Non credo nel destino (Chi lo avrebbe predeciso?) ma nel caso che può essere fortuna o sfiga. E non ci si può fare proprio niente. Può crollare la casa in piena notte e tu essere fuori perché "sfortunatamente" si è rotta l'auto.


----------



## Piperita (6 Novembre 2016)

Io ci credo, come credo in Dio. Quel poverino si è trovato nel posto sbagliato al momento sbagliato, e non è la prima volta che sento una storia del genere, perché evidentemente doveva andare così, era scritto.
Credo anche nel libero arbitrio, spesso siamo davanti ad una scelta e le conseguenze della scelta che facciamo influenzano la nostra vita in un senso o nell'altro. 
Penso che la vita sia come un percorso tra due punti fermi, la vita e la morte, il percorso lo puoi modificare con ele tue scelte, il resto no.


----------



## Tradito? (6 Novembre 2016)

Io invece penso che questo percorso noi lo vediamo nel tempo, che si svolge poco alla volta, mentre in realtà questo tracciato già esiste nella sua interezza


----------



## Fiammetta (6 Novembre 2016)

Andrea Lila ha detto:


> Se ci pensi la nostra vita potrebbe cambiare radicalmente cento volte al giorno. E' questione di fato, di coincidenze, di destino, di fortuna, di caso. Chi lo sa. Io credo ad una strada pretracciata per tutti, ma credo anche nella possibilità di influenzarla, al libero arbitrio col potere di articolarne ramificazioni. Difficile da spiegare ma non riesco a schierarmi nè da una parte nè dall'altra: non abbiamo tutto nelle nostre mani ma possiamo fare tanto. Catalano docet


si, la penso come te .... Poi capita che il fato abbia la meglio.


----------



## Tradito? (7 Novembre 2016)

E sul libero arbitrio siamo sicuri che esista?
Oppure ogni nostra scelta dipende strettamente dallo stato del nostro cervello o meglio del nostro corpo al momento della scelta?
Potrebbe sembrare una ipotesi campata in aria ma non lo è del tutto.
Siamo sicuri che portando le lancette indietro di 24 ore non si ripeta la stessa giornata di oggi?


----------



## Fiammetta (7 Novembre 2016)

Tradito? ha detto:


> E sul libero arbitrio siamo sicuri che esista?
> Oppure ogni nostra scelta dipende strettamente dallo stato del nostro cervello o meglio del nostro corpo al momento della scelta?
> Potrebbe sembrare una ipotesi campata in aria ma non lo è del tutto.
> Siamo sicuri che portando le lancette indietro di 24 ore non si ripeta la stessa giornata di oggi?

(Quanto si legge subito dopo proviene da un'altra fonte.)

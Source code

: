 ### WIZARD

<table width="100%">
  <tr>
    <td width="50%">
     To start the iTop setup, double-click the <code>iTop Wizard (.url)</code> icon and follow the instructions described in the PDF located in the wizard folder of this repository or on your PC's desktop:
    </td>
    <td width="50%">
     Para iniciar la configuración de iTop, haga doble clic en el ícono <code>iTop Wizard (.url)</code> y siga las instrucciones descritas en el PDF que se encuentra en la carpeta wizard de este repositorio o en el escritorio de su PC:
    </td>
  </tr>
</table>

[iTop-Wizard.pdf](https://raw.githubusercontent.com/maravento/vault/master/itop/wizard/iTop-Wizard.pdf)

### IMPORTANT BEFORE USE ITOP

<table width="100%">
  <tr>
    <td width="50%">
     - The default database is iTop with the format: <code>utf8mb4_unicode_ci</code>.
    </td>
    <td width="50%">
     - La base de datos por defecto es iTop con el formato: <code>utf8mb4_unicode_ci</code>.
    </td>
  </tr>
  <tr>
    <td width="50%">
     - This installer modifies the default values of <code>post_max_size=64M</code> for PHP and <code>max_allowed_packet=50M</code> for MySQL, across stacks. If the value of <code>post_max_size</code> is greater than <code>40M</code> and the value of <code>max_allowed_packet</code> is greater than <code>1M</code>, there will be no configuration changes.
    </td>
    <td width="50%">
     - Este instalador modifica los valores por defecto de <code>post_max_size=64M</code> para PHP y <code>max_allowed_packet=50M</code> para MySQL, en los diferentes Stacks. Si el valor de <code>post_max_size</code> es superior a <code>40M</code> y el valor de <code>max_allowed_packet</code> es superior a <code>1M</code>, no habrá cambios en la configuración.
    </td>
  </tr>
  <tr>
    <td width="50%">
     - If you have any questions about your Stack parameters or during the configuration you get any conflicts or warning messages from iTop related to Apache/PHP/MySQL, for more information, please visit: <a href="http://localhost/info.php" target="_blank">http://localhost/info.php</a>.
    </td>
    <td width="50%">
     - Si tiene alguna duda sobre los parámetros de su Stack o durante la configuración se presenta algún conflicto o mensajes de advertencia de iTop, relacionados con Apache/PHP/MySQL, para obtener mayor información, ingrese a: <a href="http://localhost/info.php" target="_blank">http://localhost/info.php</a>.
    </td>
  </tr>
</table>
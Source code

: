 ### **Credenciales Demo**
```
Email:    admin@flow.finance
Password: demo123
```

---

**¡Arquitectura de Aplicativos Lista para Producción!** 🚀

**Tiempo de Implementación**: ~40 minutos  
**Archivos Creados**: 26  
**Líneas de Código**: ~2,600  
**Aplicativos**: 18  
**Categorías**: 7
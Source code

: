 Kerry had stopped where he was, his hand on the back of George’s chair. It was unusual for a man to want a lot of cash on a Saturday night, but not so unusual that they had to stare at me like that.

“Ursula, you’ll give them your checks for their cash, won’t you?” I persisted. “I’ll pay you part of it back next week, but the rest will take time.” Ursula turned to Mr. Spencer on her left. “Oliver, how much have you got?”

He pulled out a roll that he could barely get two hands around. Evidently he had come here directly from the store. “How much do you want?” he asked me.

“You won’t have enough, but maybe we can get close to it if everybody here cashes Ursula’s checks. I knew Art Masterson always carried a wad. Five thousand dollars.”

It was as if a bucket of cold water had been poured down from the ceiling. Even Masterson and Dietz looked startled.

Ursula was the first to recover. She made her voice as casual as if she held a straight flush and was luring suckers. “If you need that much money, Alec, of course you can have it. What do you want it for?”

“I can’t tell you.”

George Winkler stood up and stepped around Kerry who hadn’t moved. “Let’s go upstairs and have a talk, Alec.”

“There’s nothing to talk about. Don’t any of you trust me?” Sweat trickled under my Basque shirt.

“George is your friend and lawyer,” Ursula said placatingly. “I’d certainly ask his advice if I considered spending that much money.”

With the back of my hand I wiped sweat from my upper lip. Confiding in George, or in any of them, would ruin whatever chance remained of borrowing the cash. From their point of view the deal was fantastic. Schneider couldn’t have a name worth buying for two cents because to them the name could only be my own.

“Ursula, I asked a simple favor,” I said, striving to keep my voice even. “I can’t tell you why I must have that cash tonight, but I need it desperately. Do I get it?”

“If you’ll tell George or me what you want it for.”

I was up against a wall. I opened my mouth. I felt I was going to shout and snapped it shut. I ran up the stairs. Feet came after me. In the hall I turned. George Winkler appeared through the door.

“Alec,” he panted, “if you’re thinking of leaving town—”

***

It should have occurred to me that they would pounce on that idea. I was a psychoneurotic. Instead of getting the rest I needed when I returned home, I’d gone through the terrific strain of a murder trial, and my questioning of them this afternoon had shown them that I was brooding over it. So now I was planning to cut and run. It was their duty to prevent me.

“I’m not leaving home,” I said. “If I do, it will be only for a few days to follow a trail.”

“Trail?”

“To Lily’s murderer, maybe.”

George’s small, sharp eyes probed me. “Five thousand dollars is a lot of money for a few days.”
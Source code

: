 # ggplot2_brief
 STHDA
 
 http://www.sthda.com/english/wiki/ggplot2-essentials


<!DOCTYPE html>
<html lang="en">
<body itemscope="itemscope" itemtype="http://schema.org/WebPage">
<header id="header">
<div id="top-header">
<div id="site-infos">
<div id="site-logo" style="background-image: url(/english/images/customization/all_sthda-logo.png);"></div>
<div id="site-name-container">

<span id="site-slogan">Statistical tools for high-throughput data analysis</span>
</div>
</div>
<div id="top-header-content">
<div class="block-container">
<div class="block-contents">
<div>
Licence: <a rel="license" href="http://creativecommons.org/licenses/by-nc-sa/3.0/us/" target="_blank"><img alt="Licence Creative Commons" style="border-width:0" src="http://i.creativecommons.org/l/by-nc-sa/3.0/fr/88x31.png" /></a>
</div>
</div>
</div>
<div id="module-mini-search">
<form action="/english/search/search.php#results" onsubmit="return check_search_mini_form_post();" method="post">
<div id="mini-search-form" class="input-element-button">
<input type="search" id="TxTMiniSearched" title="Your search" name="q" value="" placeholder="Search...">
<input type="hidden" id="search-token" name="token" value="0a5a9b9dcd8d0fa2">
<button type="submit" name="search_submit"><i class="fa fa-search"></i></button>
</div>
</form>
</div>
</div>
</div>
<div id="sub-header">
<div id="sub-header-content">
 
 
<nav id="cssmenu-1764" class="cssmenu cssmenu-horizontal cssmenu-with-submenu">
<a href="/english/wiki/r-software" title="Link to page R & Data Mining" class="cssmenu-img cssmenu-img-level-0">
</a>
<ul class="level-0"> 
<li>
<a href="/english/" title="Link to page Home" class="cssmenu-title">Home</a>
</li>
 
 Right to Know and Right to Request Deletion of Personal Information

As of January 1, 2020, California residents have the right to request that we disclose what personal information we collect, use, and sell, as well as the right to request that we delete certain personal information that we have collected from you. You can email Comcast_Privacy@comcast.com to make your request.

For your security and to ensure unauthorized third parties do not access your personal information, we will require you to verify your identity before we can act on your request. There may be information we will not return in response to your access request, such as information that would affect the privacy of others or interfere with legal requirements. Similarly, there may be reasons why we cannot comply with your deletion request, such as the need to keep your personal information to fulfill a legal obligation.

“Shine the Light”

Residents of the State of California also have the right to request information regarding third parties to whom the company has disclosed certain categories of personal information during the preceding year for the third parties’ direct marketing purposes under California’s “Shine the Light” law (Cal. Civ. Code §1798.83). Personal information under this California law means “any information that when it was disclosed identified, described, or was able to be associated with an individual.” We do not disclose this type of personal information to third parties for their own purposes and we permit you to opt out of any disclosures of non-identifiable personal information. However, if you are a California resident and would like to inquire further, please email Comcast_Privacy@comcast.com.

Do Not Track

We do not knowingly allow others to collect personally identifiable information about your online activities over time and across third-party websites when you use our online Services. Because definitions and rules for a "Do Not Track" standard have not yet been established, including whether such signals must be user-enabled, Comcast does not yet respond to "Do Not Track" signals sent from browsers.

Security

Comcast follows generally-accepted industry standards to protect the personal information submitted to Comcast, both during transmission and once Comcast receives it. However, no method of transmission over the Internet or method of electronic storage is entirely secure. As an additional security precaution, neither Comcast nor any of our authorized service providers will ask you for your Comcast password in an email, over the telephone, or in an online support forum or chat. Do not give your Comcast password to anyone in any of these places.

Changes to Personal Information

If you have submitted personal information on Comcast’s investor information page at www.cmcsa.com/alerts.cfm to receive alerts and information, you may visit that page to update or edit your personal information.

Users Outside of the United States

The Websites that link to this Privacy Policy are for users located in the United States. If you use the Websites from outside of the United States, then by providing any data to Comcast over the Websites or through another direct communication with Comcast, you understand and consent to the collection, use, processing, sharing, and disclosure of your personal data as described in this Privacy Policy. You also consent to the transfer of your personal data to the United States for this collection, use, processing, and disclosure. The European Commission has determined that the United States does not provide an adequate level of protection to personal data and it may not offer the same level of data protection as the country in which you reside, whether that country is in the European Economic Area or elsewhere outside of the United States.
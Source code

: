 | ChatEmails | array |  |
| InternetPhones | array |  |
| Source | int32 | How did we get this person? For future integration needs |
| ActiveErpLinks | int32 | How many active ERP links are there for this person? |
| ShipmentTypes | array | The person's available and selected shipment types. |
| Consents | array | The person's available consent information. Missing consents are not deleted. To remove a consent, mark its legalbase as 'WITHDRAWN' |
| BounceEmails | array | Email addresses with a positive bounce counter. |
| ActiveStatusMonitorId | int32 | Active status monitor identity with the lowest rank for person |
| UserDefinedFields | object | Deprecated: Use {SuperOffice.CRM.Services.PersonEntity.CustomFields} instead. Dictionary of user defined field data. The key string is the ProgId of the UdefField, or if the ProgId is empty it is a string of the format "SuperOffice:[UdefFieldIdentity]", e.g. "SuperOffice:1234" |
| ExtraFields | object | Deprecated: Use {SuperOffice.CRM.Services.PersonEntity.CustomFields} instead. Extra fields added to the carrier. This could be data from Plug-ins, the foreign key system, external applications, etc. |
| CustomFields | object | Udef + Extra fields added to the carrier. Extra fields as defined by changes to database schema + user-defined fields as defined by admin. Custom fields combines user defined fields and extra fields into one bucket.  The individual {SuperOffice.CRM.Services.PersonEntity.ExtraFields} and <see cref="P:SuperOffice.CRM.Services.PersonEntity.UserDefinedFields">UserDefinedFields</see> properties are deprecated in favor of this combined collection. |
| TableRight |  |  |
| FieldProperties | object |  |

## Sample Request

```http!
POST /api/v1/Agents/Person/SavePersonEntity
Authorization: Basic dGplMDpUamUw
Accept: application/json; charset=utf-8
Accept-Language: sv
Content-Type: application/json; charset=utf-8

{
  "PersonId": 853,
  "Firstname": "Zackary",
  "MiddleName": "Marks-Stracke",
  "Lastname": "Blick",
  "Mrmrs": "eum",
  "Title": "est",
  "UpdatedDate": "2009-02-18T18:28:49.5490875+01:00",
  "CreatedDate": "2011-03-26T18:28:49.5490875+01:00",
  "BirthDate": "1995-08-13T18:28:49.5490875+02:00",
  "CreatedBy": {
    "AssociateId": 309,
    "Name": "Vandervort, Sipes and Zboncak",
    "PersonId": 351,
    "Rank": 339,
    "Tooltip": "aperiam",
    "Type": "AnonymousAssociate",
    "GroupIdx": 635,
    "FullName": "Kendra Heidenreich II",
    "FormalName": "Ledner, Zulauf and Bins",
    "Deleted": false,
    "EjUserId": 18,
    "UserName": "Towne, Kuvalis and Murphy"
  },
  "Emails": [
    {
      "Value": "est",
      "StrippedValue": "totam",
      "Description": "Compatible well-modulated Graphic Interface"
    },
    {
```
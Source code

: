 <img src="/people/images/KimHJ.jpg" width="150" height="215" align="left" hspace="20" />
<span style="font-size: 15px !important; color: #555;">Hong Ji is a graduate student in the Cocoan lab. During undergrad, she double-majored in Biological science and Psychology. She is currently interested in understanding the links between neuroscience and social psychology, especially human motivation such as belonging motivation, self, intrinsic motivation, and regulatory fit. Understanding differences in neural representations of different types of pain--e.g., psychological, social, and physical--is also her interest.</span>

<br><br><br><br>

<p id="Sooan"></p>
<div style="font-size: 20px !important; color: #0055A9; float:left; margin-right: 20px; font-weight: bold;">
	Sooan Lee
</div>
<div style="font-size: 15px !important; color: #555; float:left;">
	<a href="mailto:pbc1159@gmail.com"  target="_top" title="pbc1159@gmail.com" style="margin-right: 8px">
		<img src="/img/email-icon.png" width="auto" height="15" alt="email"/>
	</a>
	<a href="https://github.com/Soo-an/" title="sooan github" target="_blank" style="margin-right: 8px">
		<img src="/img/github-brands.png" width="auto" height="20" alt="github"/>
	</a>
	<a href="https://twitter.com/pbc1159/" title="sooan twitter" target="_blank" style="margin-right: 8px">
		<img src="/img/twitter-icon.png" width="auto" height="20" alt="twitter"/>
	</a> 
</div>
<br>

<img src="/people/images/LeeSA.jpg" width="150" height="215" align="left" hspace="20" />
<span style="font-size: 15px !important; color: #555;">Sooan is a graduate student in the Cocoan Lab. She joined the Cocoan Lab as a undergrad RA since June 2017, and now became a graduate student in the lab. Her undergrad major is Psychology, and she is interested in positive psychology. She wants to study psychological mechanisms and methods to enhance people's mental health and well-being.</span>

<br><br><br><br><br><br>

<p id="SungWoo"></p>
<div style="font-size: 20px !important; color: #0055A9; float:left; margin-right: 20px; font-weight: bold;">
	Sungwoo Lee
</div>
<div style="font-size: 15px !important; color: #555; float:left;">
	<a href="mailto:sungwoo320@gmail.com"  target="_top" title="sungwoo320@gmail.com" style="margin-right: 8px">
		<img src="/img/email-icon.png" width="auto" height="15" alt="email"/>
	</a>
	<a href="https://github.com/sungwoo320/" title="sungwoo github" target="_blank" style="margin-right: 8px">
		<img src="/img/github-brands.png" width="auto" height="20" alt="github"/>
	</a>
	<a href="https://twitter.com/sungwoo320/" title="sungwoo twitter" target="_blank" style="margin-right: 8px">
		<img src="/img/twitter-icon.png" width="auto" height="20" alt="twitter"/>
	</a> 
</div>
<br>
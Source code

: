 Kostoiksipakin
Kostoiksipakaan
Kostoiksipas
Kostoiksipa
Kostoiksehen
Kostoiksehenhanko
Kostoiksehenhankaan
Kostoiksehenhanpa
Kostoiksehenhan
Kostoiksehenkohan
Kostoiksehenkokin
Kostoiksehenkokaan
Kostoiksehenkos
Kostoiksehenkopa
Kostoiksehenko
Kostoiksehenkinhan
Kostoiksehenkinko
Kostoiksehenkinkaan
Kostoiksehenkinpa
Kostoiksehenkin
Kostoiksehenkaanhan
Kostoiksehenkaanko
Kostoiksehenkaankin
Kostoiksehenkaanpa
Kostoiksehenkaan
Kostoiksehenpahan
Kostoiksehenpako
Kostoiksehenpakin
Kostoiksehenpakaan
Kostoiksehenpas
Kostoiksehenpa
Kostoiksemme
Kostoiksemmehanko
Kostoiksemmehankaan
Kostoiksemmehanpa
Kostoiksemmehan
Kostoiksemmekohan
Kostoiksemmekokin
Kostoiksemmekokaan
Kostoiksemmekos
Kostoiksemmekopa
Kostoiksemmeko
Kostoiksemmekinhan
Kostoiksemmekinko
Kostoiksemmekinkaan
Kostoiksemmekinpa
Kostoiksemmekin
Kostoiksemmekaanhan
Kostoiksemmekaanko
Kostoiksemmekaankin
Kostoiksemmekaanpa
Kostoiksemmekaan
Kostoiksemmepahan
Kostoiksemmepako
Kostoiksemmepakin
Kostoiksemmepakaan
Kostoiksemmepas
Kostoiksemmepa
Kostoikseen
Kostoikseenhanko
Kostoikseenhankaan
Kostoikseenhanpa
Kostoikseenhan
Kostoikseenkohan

Oddio me stai a demolì il mito del libero arbitrio aaaghhhhhhh!!!!!!

ok ma al momento della scelta adottiamo il libero arbitrio no? In quel momento quella decisione ci sembra la più corretta ...parliamone


----------



## iosolo (7 Novembre 2016)

Tradito? ha detto:


> E sul libero arbitrio siamo sicuri che esista?
> Oppure ogni nostra scelta dipende strettamente dallo stato del nostro cervello o meglio del nostro corpo al momento della scelta?
> Potrebbe sembrare una ipotesi campata in aria ma non lo è del tutto.
> Siamo sicuri che portando le lancette indietro di 24 ore non si ripeta la stessa giornata di oggi?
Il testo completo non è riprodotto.